Source texts of formatted documents:
········

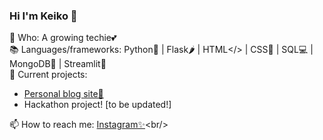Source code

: ### Hi I'm Keiko 👋

🌱 Who: A growing techie💕<br/>
📚 Languages/frameworks: 
Python🐍 | Flask🌶️ | HTML</> | CSS🎨 | SQL💻 | MongoDB🍃 | Streamlit👑 <br/>
🧠 Current projects:<br/> 
- [Personal blog site📝](https://shusansmuse.wordpress.com/)<br/>
- Hackathon project! [to be updated!]

📫 How to reach me: [Instagram✨](https://www.instagram.com/kokostudyyy._)<br/>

········

REQUIREMENT:
Pictures must be left out when the records are transcribed exactly.

EXPECTED ANSWER:
Source code

: ### Hi I'm Keiko 👋

🌱 Who: A growing techie💕<br/>
📚 Languages/frameworks: 
Python🐍 | Flask🌶️ | HTML</> | CSS🎨 | SQL💻 | MongoDB🍃 | Streamlit👑 <br/>
🧠 Current projects:<br/> 
- [Personal blog site📝](https://shusansmuse.wordpress.com/)<br/>
- Hackathon project! [to be updated!]

📫 How to reach me: [Instagram✨](https://www.instagram.com/kokostudyyy._)<br/>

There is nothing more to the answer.